Can PEPE ever reach $1? 

Mathematically, it's not realistic. With a maximum supply of 420 trillion tokens, a $1 price would require a market cap exceeding $420 trillion - that’s roughly three times global GDP. It's one of those questions that sounds exciting but falls apart quickly on a napkin.

Where can you buy Pepe Coin? 

PEPE is listed on most major centralised exchanges, including Binance, Coinbase, Kraken, and OKX. It can also be traded on decentralised exchanges like Uniswap using an Ethereum-compatible wallet such as MetaMask. 

Always verify the contract address (0x6982508145454ce325ddbe47a25d4ec3d2311933) before buying, as fake tokens using the PEPE name do exist.

What is the difference between PEPE and Pepe 2.0? 

They are completely separate and unrelated projects. Pepe 2.0 is widely believed to have been created by developers who left the original PEPE project. The practical difference is that Pepe 2.0 carries a 1% transaction tax, something the original PEPE explicitly avoided from day one.

Does PEPE have a development team working on it? 
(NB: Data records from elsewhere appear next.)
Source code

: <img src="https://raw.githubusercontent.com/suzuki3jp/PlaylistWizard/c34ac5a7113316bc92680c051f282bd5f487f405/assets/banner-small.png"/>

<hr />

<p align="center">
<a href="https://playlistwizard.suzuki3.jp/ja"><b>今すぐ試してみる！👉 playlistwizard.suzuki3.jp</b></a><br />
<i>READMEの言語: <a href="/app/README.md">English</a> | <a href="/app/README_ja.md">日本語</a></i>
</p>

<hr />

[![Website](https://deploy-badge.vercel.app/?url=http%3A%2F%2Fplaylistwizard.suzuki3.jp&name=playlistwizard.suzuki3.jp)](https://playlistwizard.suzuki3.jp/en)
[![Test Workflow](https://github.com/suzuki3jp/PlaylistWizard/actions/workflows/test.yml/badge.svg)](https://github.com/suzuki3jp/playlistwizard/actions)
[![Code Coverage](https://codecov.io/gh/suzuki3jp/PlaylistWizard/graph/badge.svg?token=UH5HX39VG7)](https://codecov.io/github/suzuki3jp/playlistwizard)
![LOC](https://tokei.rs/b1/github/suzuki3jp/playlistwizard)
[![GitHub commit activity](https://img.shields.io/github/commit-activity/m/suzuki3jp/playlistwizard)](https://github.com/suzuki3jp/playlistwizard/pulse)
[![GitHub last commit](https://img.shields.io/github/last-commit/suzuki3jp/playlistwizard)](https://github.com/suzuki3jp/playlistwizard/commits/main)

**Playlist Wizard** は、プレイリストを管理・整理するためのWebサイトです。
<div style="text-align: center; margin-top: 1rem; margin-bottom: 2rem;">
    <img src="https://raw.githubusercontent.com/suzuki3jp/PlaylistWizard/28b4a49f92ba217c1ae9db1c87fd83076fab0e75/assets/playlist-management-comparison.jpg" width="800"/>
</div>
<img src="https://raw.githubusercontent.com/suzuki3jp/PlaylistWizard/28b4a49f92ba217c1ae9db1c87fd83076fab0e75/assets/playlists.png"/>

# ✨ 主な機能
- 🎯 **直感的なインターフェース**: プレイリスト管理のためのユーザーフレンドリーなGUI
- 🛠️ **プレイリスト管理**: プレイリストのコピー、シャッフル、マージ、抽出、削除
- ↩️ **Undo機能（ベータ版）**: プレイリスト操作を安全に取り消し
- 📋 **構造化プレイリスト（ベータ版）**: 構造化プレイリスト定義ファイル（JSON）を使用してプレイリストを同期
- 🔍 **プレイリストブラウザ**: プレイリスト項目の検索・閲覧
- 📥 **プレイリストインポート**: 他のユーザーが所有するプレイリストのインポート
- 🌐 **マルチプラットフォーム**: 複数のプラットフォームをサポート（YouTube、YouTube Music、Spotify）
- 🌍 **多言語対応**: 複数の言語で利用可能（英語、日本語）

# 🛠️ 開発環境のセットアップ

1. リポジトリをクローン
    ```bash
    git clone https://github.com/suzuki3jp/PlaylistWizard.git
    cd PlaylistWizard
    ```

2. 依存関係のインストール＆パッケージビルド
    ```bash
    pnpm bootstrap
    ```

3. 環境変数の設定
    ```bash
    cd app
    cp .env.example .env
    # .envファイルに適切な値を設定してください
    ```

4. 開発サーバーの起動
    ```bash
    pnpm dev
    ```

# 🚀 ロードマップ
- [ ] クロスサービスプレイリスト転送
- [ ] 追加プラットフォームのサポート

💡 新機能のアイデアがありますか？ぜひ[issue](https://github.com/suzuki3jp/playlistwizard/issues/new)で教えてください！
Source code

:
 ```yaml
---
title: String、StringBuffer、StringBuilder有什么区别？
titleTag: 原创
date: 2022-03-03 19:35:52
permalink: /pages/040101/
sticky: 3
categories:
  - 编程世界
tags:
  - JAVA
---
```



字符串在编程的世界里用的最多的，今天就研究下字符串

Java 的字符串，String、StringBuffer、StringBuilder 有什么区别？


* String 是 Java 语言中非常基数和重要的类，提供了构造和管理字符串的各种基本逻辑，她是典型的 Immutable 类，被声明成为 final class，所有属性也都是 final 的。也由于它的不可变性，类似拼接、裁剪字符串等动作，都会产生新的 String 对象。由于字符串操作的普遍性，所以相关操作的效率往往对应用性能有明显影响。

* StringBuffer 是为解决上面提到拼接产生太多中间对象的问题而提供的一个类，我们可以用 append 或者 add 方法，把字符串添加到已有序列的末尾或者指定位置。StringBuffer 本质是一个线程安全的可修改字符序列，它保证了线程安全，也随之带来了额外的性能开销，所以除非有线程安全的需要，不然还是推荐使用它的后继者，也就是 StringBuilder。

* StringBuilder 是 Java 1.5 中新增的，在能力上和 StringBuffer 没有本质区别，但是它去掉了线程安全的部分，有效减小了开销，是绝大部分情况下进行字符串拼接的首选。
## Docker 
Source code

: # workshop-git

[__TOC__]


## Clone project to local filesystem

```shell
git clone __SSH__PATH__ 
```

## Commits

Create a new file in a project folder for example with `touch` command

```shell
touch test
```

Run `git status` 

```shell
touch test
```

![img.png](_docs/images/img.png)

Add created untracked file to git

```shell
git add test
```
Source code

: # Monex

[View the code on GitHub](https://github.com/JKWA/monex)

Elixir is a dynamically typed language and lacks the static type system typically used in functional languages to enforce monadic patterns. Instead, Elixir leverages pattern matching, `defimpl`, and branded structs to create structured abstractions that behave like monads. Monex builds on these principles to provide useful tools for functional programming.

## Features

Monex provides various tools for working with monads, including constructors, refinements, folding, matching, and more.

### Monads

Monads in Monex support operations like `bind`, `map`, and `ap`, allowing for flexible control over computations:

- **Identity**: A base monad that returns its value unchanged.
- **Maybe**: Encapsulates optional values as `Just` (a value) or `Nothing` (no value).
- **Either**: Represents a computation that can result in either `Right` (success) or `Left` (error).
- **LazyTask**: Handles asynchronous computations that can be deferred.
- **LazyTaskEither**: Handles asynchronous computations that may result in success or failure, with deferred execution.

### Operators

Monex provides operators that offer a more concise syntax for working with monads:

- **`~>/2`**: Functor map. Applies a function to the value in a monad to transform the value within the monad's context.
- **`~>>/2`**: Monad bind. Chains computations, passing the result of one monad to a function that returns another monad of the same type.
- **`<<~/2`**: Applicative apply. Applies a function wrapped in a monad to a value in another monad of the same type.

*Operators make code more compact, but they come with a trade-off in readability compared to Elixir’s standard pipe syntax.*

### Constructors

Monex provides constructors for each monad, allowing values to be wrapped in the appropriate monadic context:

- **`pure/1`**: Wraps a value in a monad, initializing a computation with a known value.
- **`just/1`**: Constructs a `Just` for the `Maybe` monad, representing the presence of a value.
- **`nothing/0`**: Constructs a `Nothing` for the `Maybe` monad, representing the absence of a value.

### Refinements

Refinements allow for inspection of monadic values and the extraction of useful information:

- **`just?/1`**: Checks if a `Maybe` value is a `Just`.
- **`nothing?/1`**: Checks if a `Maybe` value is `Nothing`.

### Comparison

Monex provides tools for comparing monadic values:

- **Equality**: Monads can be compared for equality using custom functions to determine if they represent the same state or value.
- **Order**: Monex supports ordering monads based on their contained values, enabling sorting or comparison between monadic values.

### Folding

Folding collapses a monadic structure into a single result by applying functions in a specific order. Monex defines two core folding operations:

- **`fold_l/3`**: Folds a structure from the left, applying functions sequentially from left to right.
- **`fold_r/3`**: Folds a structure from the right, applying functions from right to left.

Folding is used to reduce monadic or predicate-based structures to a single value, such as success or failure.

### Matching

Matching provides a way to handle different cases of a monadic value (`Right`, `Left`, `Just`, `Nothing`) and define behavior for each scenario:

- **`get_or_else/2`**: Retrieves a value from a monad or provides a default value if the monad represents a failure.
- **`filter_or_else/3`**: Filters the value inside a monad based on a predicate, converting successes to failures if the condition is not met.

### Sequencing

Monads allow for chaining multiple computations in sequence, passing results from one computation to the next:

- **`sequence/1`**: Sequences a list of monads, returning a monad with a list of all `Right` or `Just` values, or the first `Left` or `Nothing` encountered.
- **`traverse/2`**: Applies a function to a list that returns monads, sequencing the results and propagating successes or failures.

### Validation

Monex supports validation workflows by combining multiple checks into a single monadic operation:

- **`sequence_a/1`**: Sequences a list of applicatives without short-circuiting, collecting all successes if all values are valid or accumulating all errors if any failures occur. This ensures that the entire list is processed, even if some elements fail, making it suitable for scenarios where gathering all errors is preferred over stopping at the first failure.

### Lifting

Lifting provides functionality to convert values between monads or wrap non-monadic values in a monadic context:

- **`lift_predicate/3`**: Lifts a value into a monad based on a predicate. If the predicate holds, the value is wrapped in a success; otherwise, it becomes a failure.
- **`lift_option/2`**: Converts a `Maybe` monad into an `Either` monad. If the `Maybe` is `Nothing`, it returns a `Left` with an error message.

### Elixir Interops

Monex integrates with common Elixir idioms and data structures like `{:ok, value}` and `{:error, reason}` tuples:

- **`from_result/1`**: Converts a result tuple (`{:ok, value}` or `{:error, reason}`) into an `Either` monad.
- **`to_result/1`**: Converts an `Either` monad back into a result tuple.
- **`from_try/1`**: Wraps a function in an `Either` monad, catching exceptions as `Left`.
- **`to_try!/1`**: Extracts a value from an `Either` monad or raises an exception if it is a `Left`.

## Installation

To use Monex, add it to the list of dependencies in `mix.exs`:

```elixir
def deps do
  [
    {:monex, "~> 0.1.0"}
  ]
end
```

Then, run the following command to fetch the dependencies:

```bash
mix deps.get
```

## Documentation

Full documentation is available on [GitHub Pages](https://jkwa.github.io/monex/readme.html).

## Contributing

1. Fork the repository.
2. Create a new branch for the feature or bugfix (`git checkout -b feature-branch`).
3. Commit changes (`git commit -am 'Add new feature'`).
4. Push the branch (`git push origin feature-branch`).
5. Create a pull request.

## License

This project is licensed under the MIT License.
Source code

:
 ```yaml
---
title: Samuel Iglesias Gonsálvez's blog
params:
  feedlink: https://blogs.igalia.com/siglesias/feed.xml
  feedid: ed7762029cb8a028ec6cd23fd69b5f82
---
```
Not in any traditional sense. The project has no active development roadmap and no public team building new features. Core decisions are reportedly handled by a small group of anonymous individuals. What you see on-chain is largely what exists.

Disclaimer: This article is for educational purposes only and does not constitute financial advice. Cryptocurrency investments carry risk; you should always do your own research before making any investment decisions.